That is bound to spark fears in Jerusalem that the administration will pull the same 180-degree policy turn with Iran as it did with North Korea, sharply constraining Israel’s potential military options while negotiations take place. So it’s notable that Netanyahu made a snap decision to meet Thursday with new the U.S. defense secretary, Mark Esper, in London to discuss “Israel’s security needs.”

That could be a political stunt connected to Israel’s upcoming elections. Or it might concern Israel’s expanding bombing campaign against Iranian military targets in Lebanon, Syria and Iraq. Or, more likely, both.

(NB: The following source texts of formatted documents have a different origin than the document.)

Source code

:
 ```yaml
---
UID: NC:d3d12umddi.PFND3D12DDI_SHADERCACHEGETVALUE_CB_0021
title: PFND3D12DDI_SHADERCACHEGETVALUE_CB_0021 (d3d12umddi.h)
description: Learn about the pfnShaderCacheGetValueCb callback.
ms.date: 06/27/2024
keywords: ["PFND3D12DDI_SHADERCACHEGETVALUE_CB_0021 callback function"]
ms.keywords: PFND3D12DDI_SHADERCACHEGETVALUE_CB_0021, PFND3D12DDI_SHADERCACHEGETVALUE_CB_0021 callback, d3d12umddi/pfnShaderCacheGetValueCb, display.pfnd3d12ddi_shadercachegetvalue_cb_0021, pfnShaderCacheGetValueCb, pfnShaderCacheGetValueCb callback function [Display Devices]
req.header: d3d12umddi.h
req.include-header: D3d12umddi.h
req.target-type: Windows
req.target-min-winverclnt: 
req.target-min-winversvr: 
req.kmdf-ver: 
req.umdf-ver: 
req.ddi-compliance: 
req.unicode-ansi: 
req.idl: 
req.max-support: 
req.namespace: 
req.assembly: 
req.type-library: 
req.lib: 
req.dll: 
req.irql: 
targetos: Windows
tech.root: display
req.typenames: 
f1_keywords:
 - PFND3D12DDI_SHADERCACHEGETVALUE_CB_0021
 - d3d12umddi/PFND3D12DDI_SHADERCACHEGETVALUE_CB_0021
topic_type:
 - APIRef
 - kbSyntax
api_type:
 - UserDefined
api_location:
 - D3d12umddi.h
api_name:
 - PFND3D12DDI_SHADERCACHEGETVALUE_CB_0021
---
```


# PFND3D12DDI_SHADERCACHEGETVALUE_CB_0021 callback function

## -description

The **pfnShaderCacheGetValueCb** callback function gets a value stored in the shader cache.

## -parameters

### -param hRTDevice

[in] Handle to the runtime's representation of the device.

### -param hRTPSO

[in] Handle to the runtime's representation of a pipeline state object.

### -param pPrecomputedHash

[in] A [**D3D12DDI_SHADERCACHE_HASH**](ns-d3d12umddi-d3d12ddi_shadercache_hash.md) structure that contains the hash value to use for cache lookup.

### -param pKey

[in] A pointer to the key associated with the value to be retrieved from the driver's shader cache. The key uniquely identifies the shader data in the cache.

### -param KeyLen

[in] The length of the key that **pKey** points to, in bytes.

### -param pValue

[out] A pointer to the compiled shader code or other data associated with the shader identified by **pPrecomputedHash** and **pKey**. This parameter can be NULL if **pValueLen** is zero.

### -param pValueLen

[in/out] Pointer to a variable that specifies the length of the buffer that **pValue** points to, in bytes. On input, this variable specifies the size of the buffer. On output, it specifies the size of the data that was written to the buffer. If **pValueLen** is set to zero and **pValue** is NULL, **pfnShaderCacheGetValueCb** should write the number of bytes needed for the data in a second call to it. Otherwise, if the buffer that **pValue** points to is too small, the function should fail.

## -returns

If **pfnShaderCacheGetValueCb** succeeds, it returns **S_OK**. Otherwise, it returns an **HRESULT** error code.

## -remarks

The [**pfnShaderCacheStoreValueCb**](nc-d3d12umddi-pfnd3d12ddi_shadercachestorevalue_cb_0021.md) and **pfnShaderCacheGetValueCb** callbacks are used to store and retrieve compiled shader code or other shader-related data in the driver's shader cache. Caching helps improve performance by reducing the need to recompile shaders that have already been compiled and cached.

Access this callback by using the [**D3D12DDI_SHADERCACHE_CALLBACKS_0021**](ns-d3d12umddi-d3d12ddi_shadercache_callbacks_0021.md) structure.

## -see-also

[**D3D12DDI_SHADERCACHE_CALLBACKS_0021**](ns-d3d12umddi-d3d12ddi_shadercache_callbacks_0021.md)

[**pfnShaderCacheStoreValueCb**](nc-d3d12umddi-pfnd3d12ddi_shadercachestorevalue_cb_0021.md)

But the question of what Iran might have been storing in that warehouse, where it is now, what else it might be hiding, and what that all suggests about Iran’s “breakout time” — that is, the speed with which it could race to a bomb — is sure to be under discussion. Netanyahu has been thwarted before, both by his own generals and the Obama administration, from conducting a strike on Iran’s nuclear sites. Yet the desire on his part is clearly there, the diplomatic window is still open, and Israel’s Air Force is more capable now than it was in 2012. Nobody should rule out the possibility of an Israeli surprise.

Many readers of this column, Iran watchers and proliferation experts especially, no doubt fear the possibility. If they’re serious about averting it, they could play a helpful part by demanding more credible inspections and honest reporting from the I.A.E.A., starting with a thorough accounting for what went mysteriously missing from Turquz Abad.